### PROBLEM REQUIREMENTS
In the data, find the word "while" and copy out every line that has it.
START TASK INPUT
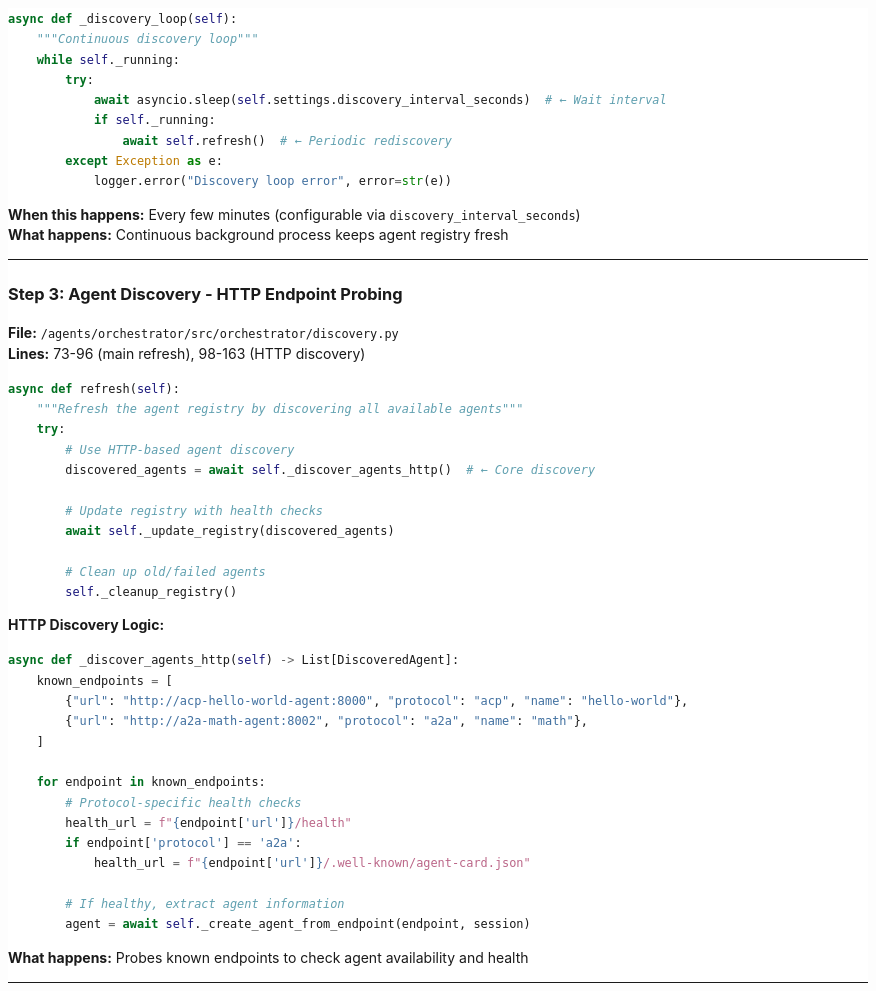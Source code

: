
 ```python
async def _discovery_loop(self):
    """Continuous discovery loop"""
    while self._running:
        try:
            await asyncio.sleep(self.settings.discovery_interval_seconds)  # ← Wait interval
            if self._running:
                await self.refresh()  # ← Periodic rediscovery
        except Exception as e:
            logger.error("Discovery loop error", error=str(e))
```

**When this happens:** Every few minutes (configurable via `discovery_interval_seconds`)  
**What happens:** Continuous background process keeps agent registry fresh

---

### Step 3: Agent Discovery - HTTP Endpoint Probing

**File:** `/agents/orchestrator/src/orchestrator/discovery.py`  
**Lines:** 73-96 (main refresh), 98-163 (HTTP discovery)

```python
async def refresh(self):
    """Refresh the agent registry by discovering all available agents"""
    try:
        # Use HTTP-based agent discovery
        discovered_agents = await self._discover_agents_http()  # ← Core discovery
        
        # Update registry with health checks
        await self._update_registry(discovered_agents)
        
        # Clean up old/failed agents
        self._cleanup_registry()
```

**HTTP Discovery Logic:**
```python
async def _discover_agents_http(self) -> List[DiscoveredAgent]:
    known_endpoints = [
        {"url": "http://acp-hello-world-agent:8000", "protocol": "acp", "name": "hello-world"},
        {"url": "http://a2a-math-agent:8002", "protocol": "a2a", "name": "math"},
    ]
    
    for endpoint in known_endpoints:
        # Protocol-specific health checks
        health_url = f"{endpoint['url']}/health"
        if endpoint['protocol'] == 'a2a':
            health_url = f"{endpoint['url']}/.well-known/agent-card.json"
        
        # If healthy, extract agent information
        agent = await self._create_agent_from_endpoint(endpoint, session)
```

**What happens:** Probes known endpoints to check agent availability and health

---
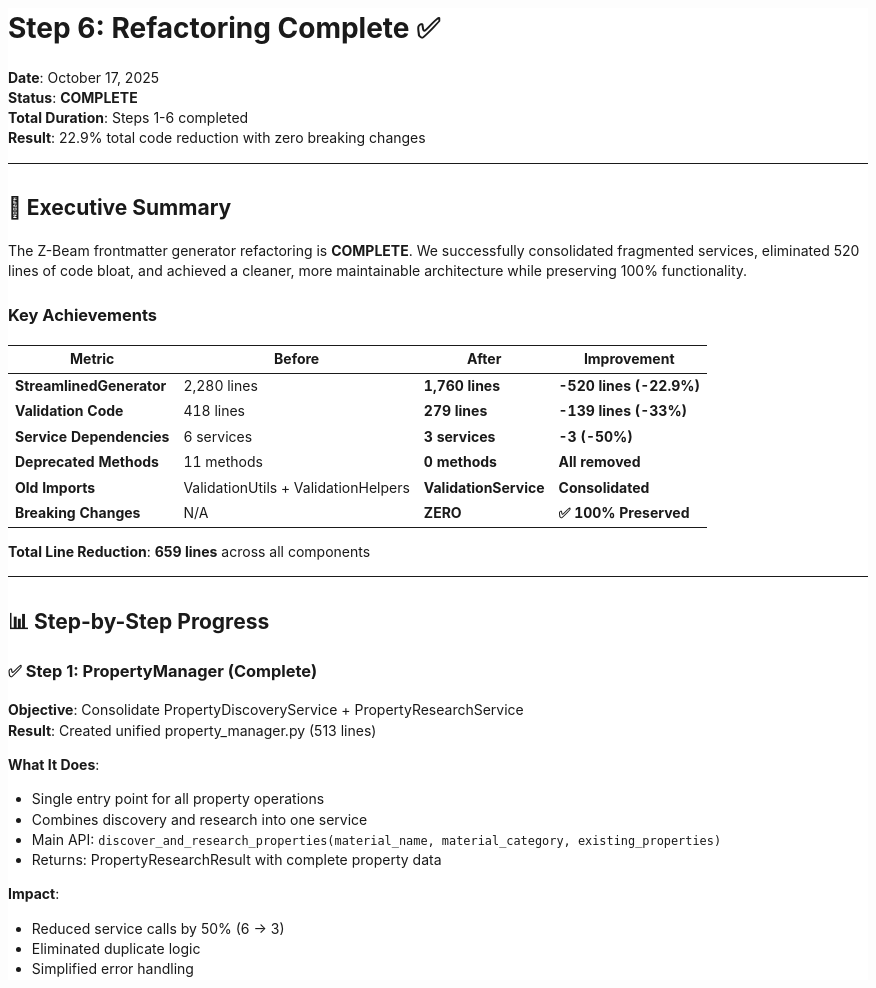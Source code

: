 # Step 6: Refactoring Complete ✅

**Date**: October 17, 2025  
**Status**: **COMPLETE**  
**Total Duration**: Steps 1-6 completed  
**Result**: 22.9% total code reduction with zero breaking changes

---

## 🎯 Executive Summary

The Z-Beam frontmatter generator refactoring is **COMPLETE**. We successfully consolidated fragmented services, eliminated 520 lines of code bloat, and achieved a cleaner, more maintainable architecture while preserving 100% functionality.

### Key Achievements

| Metric | Before | After | Improvement |
|--------|--------|-------|-------------|
| **StreamlinedGenerator** | 2,280 lines | **1,760 lines** | **-520 lines (-22.9%)** |
| **Validation Code** | 418 lines | **279 lines** | **-139 lines (-33%)** |
| **Service Dependencies** | 6 services | **3 services** | **-3 (-50%)** |
| **Deprecated Methods** | 11 methods | **0 methods** | **All removed** |
| **Old Imports** | ValidationUtils + ValidationHelpers | **ValidationService** | **Consolidated** |
| **Breaking Changes** | N/A | **ZERO** | **✅ 100% Preserved** |

**Total Line Reduction**: **659 lines** across all components

---

## 📊 Step-by-Step Progress

### ✅ Step 1: PropertyManager (Complete)
**Objective**: Consolidate PropertyDiscoveryService + PropertyResearchService  
**Result**: Created unified property_manager.py (513 lines)

**What It Does**:
- Single entry point for all property operations
- Combines discovery and research into one service
- Main API: `discover_and_research_properties(material_name, material_category, existing_properties)`
- Returns: PropertyResearchResult with complete property data

**Impact**:
- Reduced service calls by 50% (6 → 3)
- Eliminated duplicate logic
- Simplified error handling
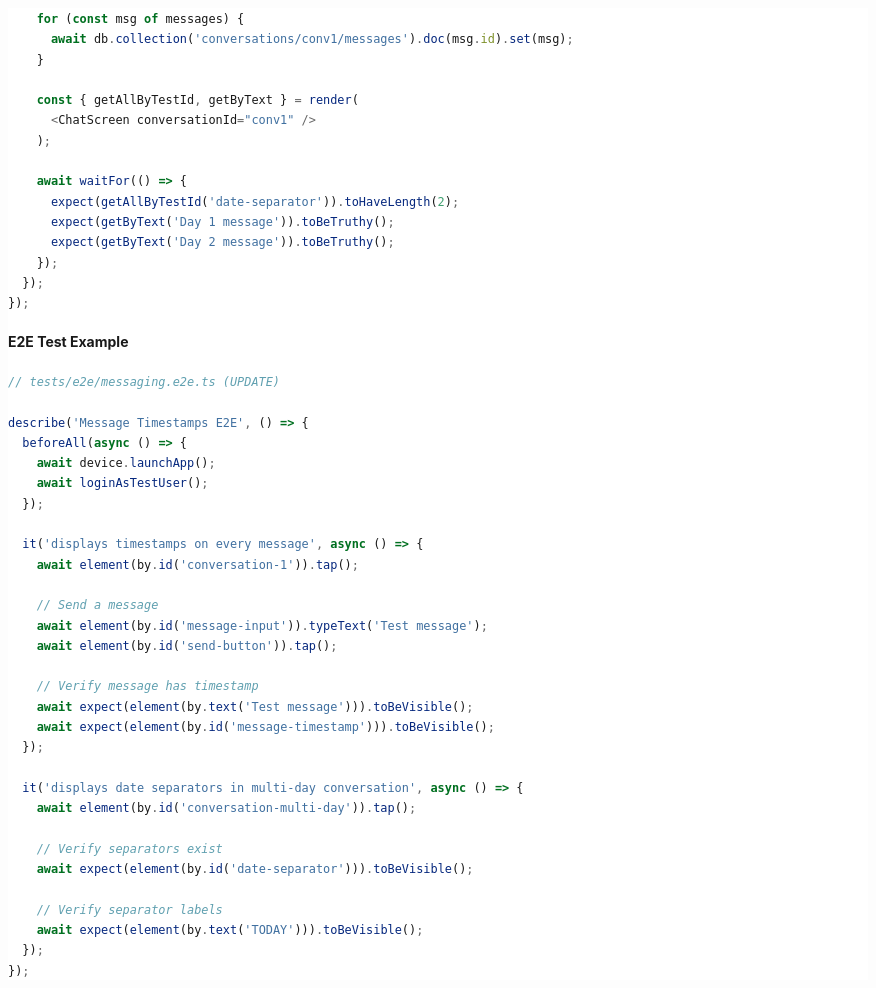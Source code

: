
 ```typescript
    for (const msg of messages) {
      await db.collection('conversations/conv1/messages').doc(msg.id).set(msg);
    }

    const { getAllByTestId, getByText } = render(
      <ChatScreen conversationId="conv1" />
    );

    await waitFor(() => {
      expect(getAllByTestId('date-separator')).toHaveLength(2);
      expect(getByText('Day 1 message')).toBeTruthy();
      expect(getByText('Day 2 message')).toBeTruthy();
    });
  });
});
```

#### E2E Test Example

```typescript
// tests/e2e/messaging.e2e.ts (UPDATE)

describe('Message Timestamps E2E', () => {
  beforeAll(async () => {
    await device.launchApp();
    await loginAsTestUser();
  });

  it('displays timestamps on every message', async () => {
    await element(by.id('conversation-1')).tap();

    // Send a message
    await element(by.id('message-input')).typeText('Test message');
    await element(by.id('send-button')).tap();

    // Verify message has timestamp
    await expect(element(by.text('Test message'))).toBeVisible();
    await expect(element(by.id('message-timestamp'))).toBeVisible();
  });

  it('displays date separators in multi-day conversation', async () => {
    await element(by.id('conversation-multi-day')).tap();

    // Verify separators exist
    await expect(element(by.id('date-separator'))).toBeVisible();

    // Verify separator labels
    await expect(element(by.text('TODAY'))).toBeVisible();
  });
});
```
END TASK INPUT
### ANSWER TO THIS EXERCISE
    while self._running:
The Z-Beam frontmatter generator refactoring is **COMPLETE**. We successfully consolidated fragmented services, eliminated 520 lines of code bloat, and achieved a cleaner, more maintainable architecture while preserving 100% functionality.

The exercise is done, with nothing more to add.